TASK STATEMENT:
Working through the lines below, return each one that holds "executing".

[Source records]
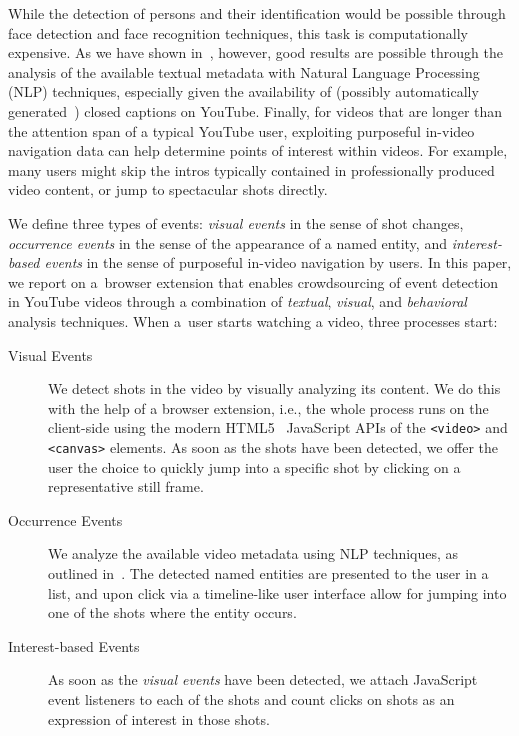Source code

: \documentclass[runningheads,a4paper]{llncs}
\begin{document}
While the detection of persons and their identification would be possible through face detection and face recognition techniques, this task is computationally expensive. As we have shown in~\cite{semwebvid}, however, good results are possible through the analysis of the available textual metadata with Natural Language Processing (NLP) techniques, especially given the availability of (possibly automatically generated~\cite{youtubecaptions}) closed captions on YouTube. Finally, for videos that are longer than the attention span of a typical YouTube user, exploiting purposeful in-video navigation data can help determine points of interest within videos. For example, many users might skip the intros typically contained in professionally produced video content, or jump to spectacular shots directly. 

We define three types of events: \emph{visual events} in the sense of shot changes, \emph{occurrence events} in the sense of the appearance of a named entity, and \emph{interest-based events} in the sense of purposeful in-video navigation by users. In this paper, we report on a~browser extension that enables crowdsourcing  of event detection in YouTube videos through a combination of \emph{textual}, \emph{visual}, and \emph{behavioral} analysis techniques. When a~user starts watching a video, three processes start:

\begin{description}
  \item[Visual Events] We detect shots in the video by visually analyzing its content. We do this with the help of a browser extension, i.e., the whole process runs on the client-side using the modern HTML5~\cite{w3c_html5} JavaScript APIs of the \texttt{<video>} and \texttt{<canvas>} elements. As soon as the shots have been detected, we offer the user the choice to quickly jump into a specific shot by clicking on a representative still frame. 
  \item[Occurrence Events] We analyze the available video metadata using NLP techniques, as outlined in~\cite{semwebvid}. The detected named entities are presented to the user in a list, and upon click via a timeline-like user interface allow for jumping into one of the shots where the entity occurs.
  \item[Interest-based Events] As soon as the \emph{visual events} have been detected, we attach JavaScript event listeners to each of the shots and count clicks on shots as an expression of interest in those shots.
\end{description} 
 
\end{document}
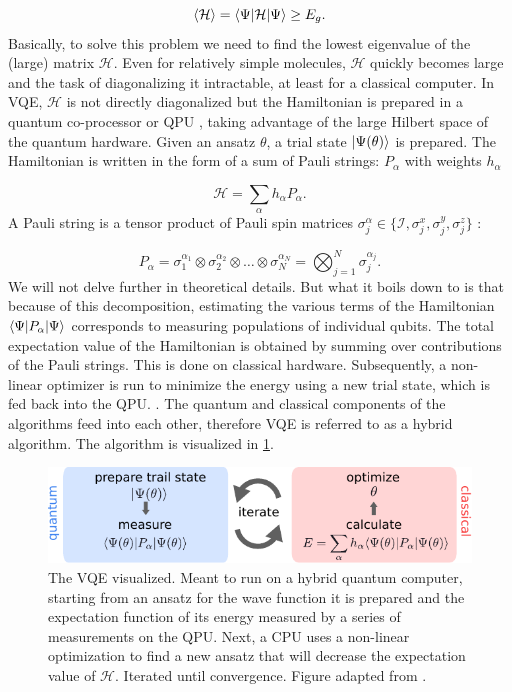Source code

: \begin{equation}\label{eq:VariationalPrinciple}
	\left\langle \mathcal{H} \right\rangle = \langle\Psi\rvert\mathcal{H} \lvert\Psi\rangle \geq E_g.
\end{equation}
Basically, to solve this problem we need to find the lowest eigenvalue of the (large) matrix $\mathcal{H}$. 
Even for relatively simple molecules, $\mathcal{H}$ quickly becomes large and the task of diagonalizing it intractable, at least for a classical computer.
In \ac{VQE}, $\mathcal{H}$ is not directly diagonalized but the Hamiltonian is prepared in a quantum co-processor or \ac{QPU} \cite{Henriet2020,Peruzzo2014}, taking advantage of the large Hilbert space of the quantum hardware.
Given an ansatz $\theta$, a trial state $\lvert\Psi(\theta)\rangle$ is prepared.
The Hamiltonian is written in the form of a sum of Pauli strings: $P_{\alpha}$ with weights $h_{\alpha}$ \cite{McClean2016,Moll2018}

\begin{equation}
	\mathcal{H} = \sum_{\alpha} h_{\alpha} P_{\alpha}.
\end{equation}
A Pauli string is a tensor product of Pauli spin matrices $\sigma_j^{\alpha} \in \{\mathcal{I}, \sigma_j^x, \sigma_j^y, \sigma_j^z\}$ \cite{Griffiths2004}:

\begin{equation}\label{eq:PauliString}
	P_{\alpha} = 
	\sigma_1^{\alpha_1} \otimes \sigma_2^{\alpha_2} \otimes \ldots \otimes \sigma_N^{\alpha_N} = 
	\bigotimes_{j=1}^N \sigma_j^{\alpha_j}.
\end{equation}
We will not delve further in theoretical details. 
But what it boils down to is that because of this decomposition, estimating the various terms of the Hamiltonian $\langle\Psi\rvert P_{\alpha} \lvert\Psi\rangle$ corresponds to measuring populations of individual qubits.
The total expectation value of the Hamiltonian is obtained by summing over contributions of the Pauli strings.
This is done on classical hardware.
Subsequently, a non-linear optimizer is run to minimize the energy using a new trial state, which is fed back into the \ac{QPU}.
\cite{Moll2018}. 
The quantum and classical components of the algorithms feed into each other, therefore \ac{VQE} is referred to as a hybrid algorithm. 
The algorithm is visualized in \cref{fig:VQE}.

\begin{figure}
	\centering
	\includegraphics[width=0.89\linewidth]{figures/VQE.pdf}
	\caption{The \ac{VQE} visualized. 
	Meant to run on a hybrid quantum computer, starting from an ansatz for the wave function it is prepared and the expectation function of its energy measured by a series of measurements on the \ac{QPU}.
	Next, a CPU uses a non-linear optimization to find a new ansatz that will decrease the expectation value of $\mathcal{H}$. Iterated until convergence. Figure adapted from \cite{Moll2018}.}
	\label{fig:VQE}
\end{figure}

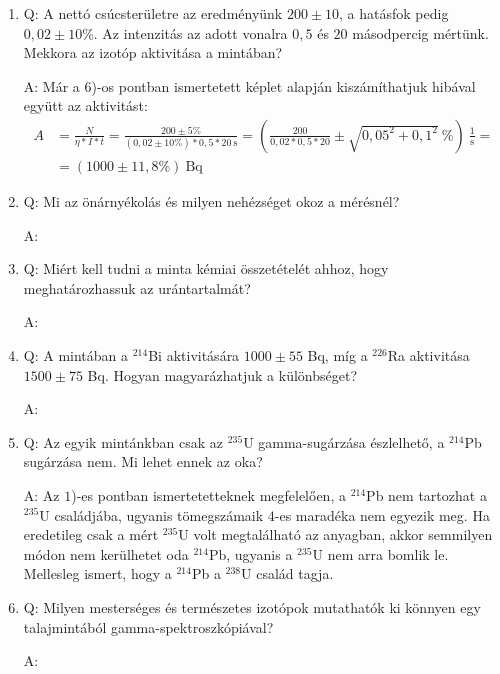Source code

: \begin{enumerate}
    \item Q: A nettó csúcsterületre az eredményünk $200 \pm 10$, a hatásfok pedig $0,02 \pm 10$\%. Az intenzitás az adott vonalra $0,5$ és $20$ másodpercig mértünk. Mekkora az izotóp aktivitása a mintában?
    \begin{displayquote}
        A: Már a $6$)-os pontban ismertetett képlet alapján kiszámíthatjuk hibával együtt az aktivitást:
        \begin{align}
            A
            &=
            \frac{N}{\eta * I * t}
            =
            \frac{200 \pm 5\%}{\left( 0,02 \pm 10\% \right) * 0,5 * 20\ \text{s}}
            =
            \left( \frac{200}{0,02 * 0,5 * 20} \pm \sqrt{0,05^{2} + 0,1^{2}}\ \% \right)\ \frac{1}{\text{s}}
            = \nonumber \\
            &=
            \left( 1000 \pm 11,8\% \right)\ \text{Bq}
        \end{align}
    \end{displayquote}
    
    \item Q: Mi az önárnyékolás és milyen nehézséget okoz a mérésnél?
    \begin{displayquote}
        A: 
    \end{displayquote}
    
    \item Q: Miért kell tudni a minta kémiai összetételét ahhoz, hogy meghatározhassuk az urántartalmát?
    \begin{displayquote}
        A: 
    \end{displayquote}
    
    \item Q: A mintában a $^{214}$Bi aktivitására $1000 \pm 55$ Bq, míg a $^{226}$Ra aktivitása $1500 \pm 75$ Bq. Hogyan magyarázhatjuk a különbséget?
    \begin{displayquote}
        A: 
    \end{displayquote}
    
    \item Q: Az egyik mintánkban csak az $^{235}$U gamma-sugárzása észlelhető, a $^{214}$Pb sugárzása nem. Mi lehet ennek az oka?
    \begin{displayquote}
        A: Az $1$)-es pontban ismertetetteknek megfelelően, a $^{214}$Pb nem tartozhat a $^{235}$U családjába, ugyanis tömegszámaik $4$-es maradéka nem egyezik meg. Ha eredetileg csak a mért $^{235}$U volt megtalálható az anyagban, akkor semmilyen módon nem kerülhetet oda $^{214}$Pb, ugyanis a $^{235}$U nem arra bomlik le. Mellesleg ismert, hogy a $^{214}$Pb a $^{238}$U család tagja.
    \end{displayquote}
    
    \item Q: Milyen mesterséges és természetes izotópok mutathatók ki könnyen egy talajmintából gamma-spektroszkópiával?
    \begin{displayquote}
        A: 
    \end{displayquote}
\end{enumerate}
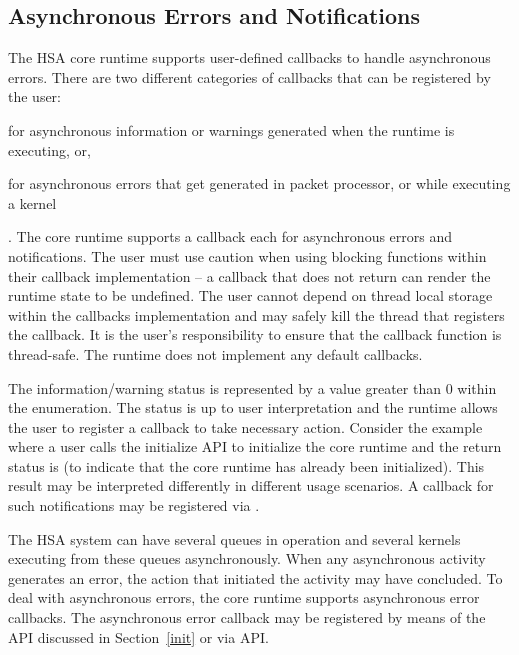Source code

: \documentclass[draft]{book}
\begin{document}
\hypertarget{asyncerror}{}\subsection{Asynchronous Errors and
Notifications}\label{asyncerror}

The HSA core runtime supports user-defined callbacks to handle asynchronous
errors. There are two different categories of callbacks that can be registered
by the user:\begin{inparaenum}[(i)]\item for asynchronous information or
  warnings generated when the runtime is executing, or, \item for asynchronous
  errors that get generated in packet processor, or while executing a
  kernel \end{inparaenum}. The core runtime supports a callback each for
asynchronous errors and notifications. The user must use caution when using
blocking functions within their callback implementation -- a callback that does
not return can render the runtime state to be undefined. The user cannot depend
on thread local storage within the callbacks implementation and may safely kill
the thread that registers the callback. It is the user's responsibility to
ensure that the callback function is thread-safe. The runtime does not implement
any default callbacks.

The information/warning status is represented by a value greater than 0 within
the  enumeration. The status is up to user interpretation
and the runtime allows the user to register a callback to take necessary
action. Consider the example where a user calls the initialize API to initialize
the core runtime and the return status is
 (to indicate that the core
runtime has already been initialized). This result may be interpreted
differently in different usage scenarios. A callback for such notifications may
be registered via .

The HSA system can have several queues in operation and several kernels
executing from these queues asynchronously. When any asynchronous activity
generates an error, the action that initiated the activity may have
concluded. To deal with asynchronous errors, the core runtime supports
asynchronous error callbacks. The asynchronous error callback may be registered
by means of the  API discussed in Section~\ref{init} or via
 API.
\end{document}
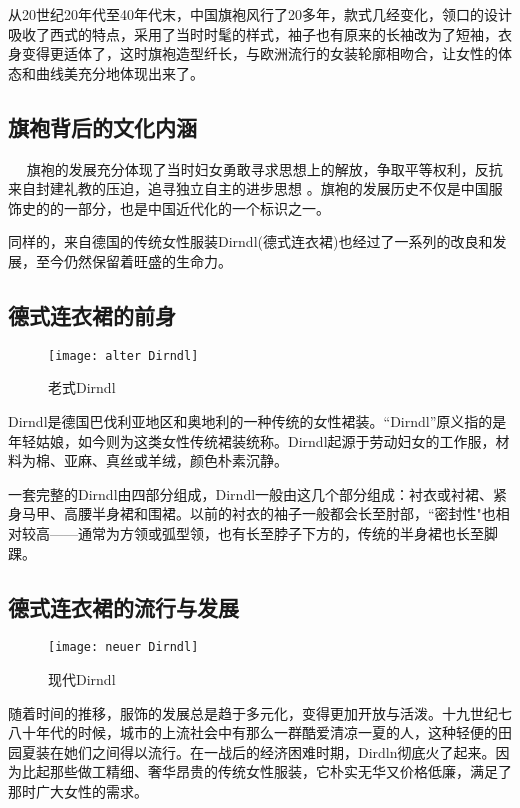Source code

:     从20世纪20年代至40年代末，中国旗袍风行了20多年，款式几经变化，领口的设计吸收了西式的特点，采用了当时时髦的样式，袖子也有原来的长袖改为了短袖，衣身变得更适体了，这时旗袍造型纤长，与欧洲流行的女装轮廓相吻合，让女性的体态和曲线美充分地体现出来了。 

\subsection{旗袍背后的文化内涵}

    旗袍的发展充分体现了当时妇女勇敢寻求思想上的解放，争取平等权利，反抗来自封建礼教的压迫，追寻独立自主的进步思想 。旗袍的发展历史不仅是中国服饰史的的一部分，也是中国近代化的一个标识之一。

    同样的，来自德国的传统女性服装Dirndl(德式连衣裙)也经过了一系列的改良和发展，至今仍然保留着旺盛的生命力。

\subsection{德式连衣裙的前身}
\begin{figure}[htb]
    \centering
    \texttt{[image: alter Dirndl]}
    \caption{老式Dirndl}
\end{figure}

    Dirndl是德国巴伐利亚地区和奥地利的一种传统的女性裙装。“Dirndl”原义指的是年轻姑娘，如今则为这类女性传统裙装统称。Dirndl起源于劳动妇女的工作服，材料为棉、亚麻、真丝或羊绒，颜色朴素沉静。 

    一套完整的Dirndl由四部分组成，Dirndl一般由这几个部分组成：衬衣或衬裙、紧身马甲、高腰半身裙和围裙。以前的衬衣的袖子一般都会长至肘部，“密封性"也相对较高——通常为方领或弧型领，也有长至脖子下方的，传统的半身裙也长至脚踝。 

\subsection{德式连衣裙的流行与发展}  
\begin{figure}[htb]
    \centering
    \texttt{[image: neuer Dirndl]}
    \caption{现代Dirndl}
\end{figure}

    随着时间的推移，服饰的发展总是趋于多元化，变得更加开放与活泼。十九世纪七八十年代的时候，城市的上流社会中有那么一群酷爱清凉一夏的人，这种轻便的田园夏装在她们之间得以流行。在一战后的经济困难时期，Dirdln彻底火了起来。因为比起那些做工精细、奢华昂贵的传统女性服装，它朴实无华又价格低廉，满足了那时广大女性的需求。

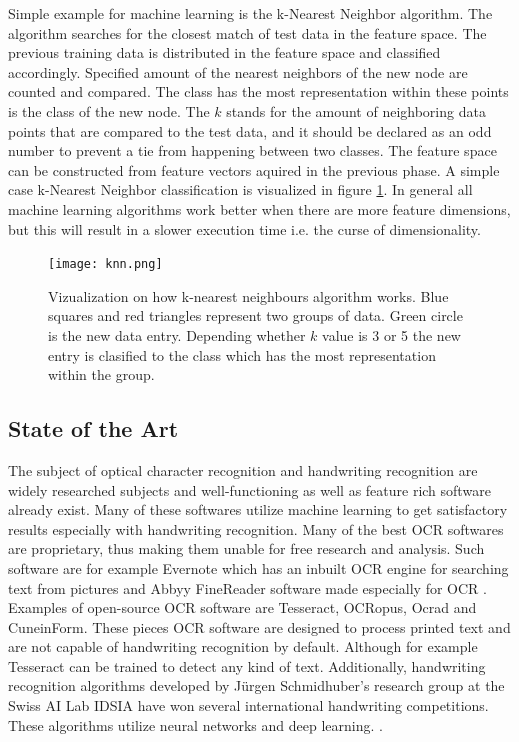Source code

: \documentclass{article}
\begin{document}
          Simple example for machine learning is the k-Nearest Neighbor algorithm. The algorithm searches for the closest match of test data in the feature space. The previous training data is distributed in the feature space and classified accordingly. Specified amount of the nearest neighbors of the new node are counted and compared. The class has the most representation within these points is the class of the new node. The $k$ stands for the amount of neighboring data points that are compared to the test data, and it should be declared as an odd number to prevent a tie from happening between two classes. The feature space can be constructed from feature vectors aquired in the previous phase. A simple case k-Nearest Neighbor classification is visualized in figure \ref{fig:knn}. In general all machine learning algorithms work better when there are more feature dimensions, but this will result in a slower execution time i.e. the curse of dimensionality.\cite{Beyer}

          \begin{figure}[!ht]
            \centering
            \texttt{[image: knn.png]}
            \caption{Vizualization on how k-nearest neighbours algorithm works. Blue squares
                      and red triangles represent two groups of data. Green circle is the new
                      data entry. Depending whether $k$ value is 3 or 5 the new entry is clasified
                      to the class which has the most representation within the group.\label{fig:knn} }
          \end{figure}

    \subsection{State of the Art}
      The subject of optical character recognition and handwriting recognition are widely researched subjects and well-functioning as well as feature rich software already exist. Many of these softwares utilize machine learning to get satisfactory results especially with handwriting recognition. Many of the best OCR softwares are proprietary, thus making them unable for free research and analysis. Such software are for example Evernote which has an inbuilt OCR engine for searching text from pictures \cite{Kelly} and Abbyy FineReader software made especially for OCR \cite{ABBYY}. Examples of open-source OCR software are Tesseract\cite{Smith2007a}, OCRopus\cite{Breuel2007}, Ocrad\cite{FreeSoftwareFoundation2016} and CuneinForm\cite{CognitiveTechnologies2016}. These pieces OCR software are designed to process printed text and are not capable of handwriting recognition by default. Although for example Tesseract can be trained to detect any kind of text.\cite{Smith2007a} Additionally, handwriting recognition algorithms developed by J{\"u}rgen Schmidhuber's research group at the Swiss AI Lab IDSIA have won several international handwriting competitions. These algorithms utilize neural networks and deep learning. \cite{Angelica}.
\end{document}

SOLVED EXERCISE:
  warnings generated when the runtime is executing, or, \item for asynchronous
  errors that get generated in packet processor, or while executing a
executing from these queues asynchronously. When any asynchronous activity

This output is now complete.